Maybe what I SHOULD have asked is, how to do the raw math myself to
figure out where to place the center of whatever torus or circle I
decide to place in my scene... That would be, how to find the vector
for the ONE point which is equidistant from all three points.
(Macros are probably fine once you know what the heck you're doing, but
I just want to get started placing my objects in my project scene!)
Thanks again,
Mark
Ron Parker wrote:
>
>
> 1) Correct.
> 2) My torus spline macro at http://www2.fwi.com/~parkerr/traces.html has
> the equations you need in it, but you'll have to do a little work to extract
> them.
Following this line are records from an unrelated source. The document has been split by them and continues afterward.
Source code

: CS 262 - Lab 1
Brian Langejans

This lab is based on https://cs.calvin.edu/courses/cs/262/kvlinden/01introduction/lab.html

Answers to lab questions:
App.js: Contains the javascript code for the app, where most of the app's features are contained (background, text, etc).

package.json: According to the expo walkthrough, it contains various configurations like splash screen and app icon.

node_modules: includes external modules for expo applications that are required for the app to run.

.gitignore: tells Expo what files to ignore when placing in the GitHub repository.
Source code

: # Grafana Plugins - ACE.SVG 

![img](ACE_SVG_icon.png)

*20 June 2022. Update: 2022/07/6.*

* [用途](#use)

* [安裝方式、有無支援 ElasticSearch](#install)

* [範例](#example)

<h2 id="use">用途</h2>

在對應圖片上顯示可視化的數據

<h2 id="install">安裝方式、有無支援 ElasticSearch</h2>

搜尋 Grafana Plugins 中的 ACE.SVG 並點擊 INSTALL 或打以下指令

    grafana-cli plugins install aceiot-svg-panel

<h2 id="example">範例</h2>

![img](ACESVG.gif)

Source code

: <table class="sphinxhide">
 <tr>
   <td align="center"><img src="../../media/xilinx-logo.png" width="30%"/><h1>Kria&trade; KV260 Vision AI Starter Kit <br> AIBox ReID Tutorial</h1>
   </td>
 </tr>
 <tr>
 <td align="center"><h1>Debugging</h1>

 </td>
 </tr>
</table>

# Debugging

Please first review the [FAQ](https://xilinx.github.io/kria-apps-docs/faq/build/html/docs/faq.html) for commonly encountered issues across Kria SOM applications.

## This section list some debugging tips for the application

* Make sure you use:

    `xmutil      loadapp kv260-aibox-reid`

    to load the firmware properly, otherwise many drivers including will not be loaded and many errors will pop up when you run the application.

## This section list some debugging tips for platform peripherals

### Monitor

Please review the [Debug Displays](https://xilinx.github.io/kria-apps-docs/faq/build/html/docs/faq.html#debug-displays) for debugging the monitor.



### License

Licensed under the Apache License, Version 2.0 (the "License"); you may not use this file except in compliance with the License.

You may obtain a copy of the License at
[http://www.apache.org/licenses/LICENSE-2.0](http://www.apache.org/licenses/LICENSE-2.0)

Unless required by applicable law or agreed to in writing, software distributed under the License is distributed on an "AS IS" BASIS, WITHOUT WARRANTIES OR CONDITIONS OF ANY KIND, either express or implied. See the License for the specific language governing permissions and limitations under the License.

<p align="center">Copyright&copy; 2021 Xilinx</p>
Here's the relevant part:
>
> #local Axis=vnormalize(vcross((C-A),(B-A)));
> #local Base1=vnormalize(C-A);
> #local Base2=vnormalize(vcross(Axis,Base1));
> #local VB=<0.5*vlength(C-A),0,0>;
> #local VA=vcross(VB,z);
> #local VD=.5*<vdot(B-A,Base1),vdot(B-A,Base2),0>;
> #local VC=vcross(VD,z);
> #local Beta=((VD-VB).y*VA.x-(VD-VB).x*VA.y)/(VC.x*VA.y-VC.y*VA.x);
> #local Center=A+VD.x*Base1+VD.y*Base2+Beta*(VC.x*Base1+VC.y*Base2);
> #local Radius=vlength(Center-A);
>
> There might be an easier way, but this one works for coplanar (but not
> collinear) vectors A, B, and C. The results are in the variables Axis,
> Center, and Radius. If you didn't need the axis, some of this could be
> simplified a bit.
>
> --
> #macro R(L P)sphere{L __}cylinder{L P __}#end#macro P(_1)union{R(z+_ z)R(-z _-z)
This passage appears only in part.